Still, the book’s biggest appeal is the narration from Wirt. As he mopes from panel to panel, the exaggerated diction and despair of his meditations inevitably made me laugh. I dare anyone to see a character in a long red dunce cap say, “I began to fall again into my autumn reverie” and not laugh. The contradiction between the slapstick that surrounds him and his melancholy, existential thoughts — “A tragic poem, the world is” — is so funny, but McHale is careful not to try too hard. The pithier and more unexpected Wirt’s narration is, the better the joke reads. That said, the extended gag about poetry and the people who like it is handily my favorite sequence in the story.

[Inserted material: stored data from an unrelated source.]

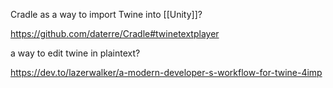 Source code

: Cradle as a way to import Twine into [[Unity]]?

https://github.com/daterre/Cradle#twinetextplayer

a way to edit twine in plaintext?

https://dev.to/lazerwalker/a-modern-developer-s-workflow-for-twine-4imp
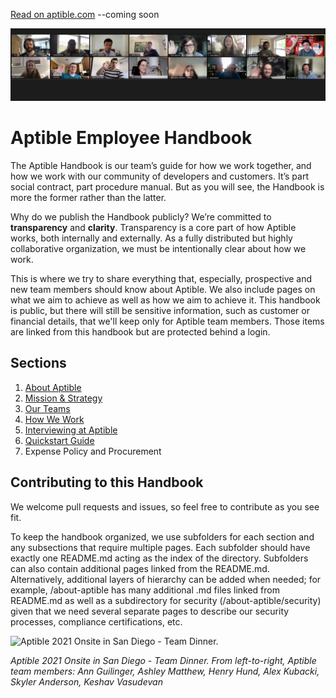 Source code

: [Read on aptible.com](https://www.aptible.com/handbook) --coming soon

![Aptible Team Image](images/zoom.png "Aptible Team Image")

# Aptible Employee Handbook
The Aptible Handbook is our team’s guide for how we work together, and how we work with our community of developers and customers. It’s part social contract, part procedure manual. But as you will see, the Handbook is more the former rather than the latter.

Why do we publish the Handbook publicly? We’re committed to **transparency** and **clarity**. Transparency is a core part of how Aptible works, both internally and externally. As a fully distributed but highly collaborative organization, we must be intentionally clear about how we work.

This is where we try to share everything that, especially, prospective and new team members should know about Aptible. We also include pages on what we aim to achieve as well as how we aim to achieve it. This handbook is public, but there will still be sensitive information, such as customer or financial details, that we'll keep only for Aptible team members. Those items are linked from this handbook but are protected behind a login.

## Sections
1. [About Aptible](/about-aptible)
2. [Mission & Strategy](mission-strategy.md)
3. [Our Teams](/teams)
4. [How We Work](/how-we-work)
5. [Interviewing at Aptible](recruiting-process.md)
6. [Quickstart Guide](onboarding.md)
7. Expense Policy and Procurement

## Contributing to this Handbook

We welcome pull requests and issues, so feel free to contribute as you see fit.

To keep the handbook organized, we use subfolders for each section and any subsections that require multiple pages. Each subfolder should have exactly one README.md acting as the index of the directory. Subfolders can also contain additional pages linked from the README.md. Alternatively, additional layers of hierarchy can be added when needed; for example, /about-aptible has many additional .md files linked from README.md as well as a subdirectory for security (/about-aptible/security) given that we need several separate pages to describe our security processes, compliance certifications, etc.

<img src="images/dinner.png" alt="Aptible 2021 Onsite in San Diego - Team Dinner." width="200"/>

*Aptible 2021 Onsite in San Diego - Team Dinner.
From left-to-right, Aptible team members: Ann Guilinger, Ashley Matthew, Henry Hund, Alex Kubacki, Skyler Anderson, Keshav Vasudevan*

Much as I like it, this is still very much a Cartoon Network book. Anyone who’s seen “Adventure Time” or “Steven Universe” won’t be surprised to find that there’s no issue-sized endgame. It’s unclear why Wirt and Greg are doing anything or how they got into the woods, and McHale has no interest in providing those details. The journey is the point, even when it ends with the protagonists literally right back where they started. The book is enjoyable enough that I didn’t mind, but in an oversized issue, it does mean that the reader has to be super-engaged and amused by this universe; otherwise, they’ll start wondering what exactly is at stake.
It’s a rare book that brings to mind both Andrew Lang’s Fairy Books and “The Myth of Sisyphus,” but “Over the Garden Wall Special” #1 surprised me in more ways than one. It’s a really fun read that makes great use of the oversized special format.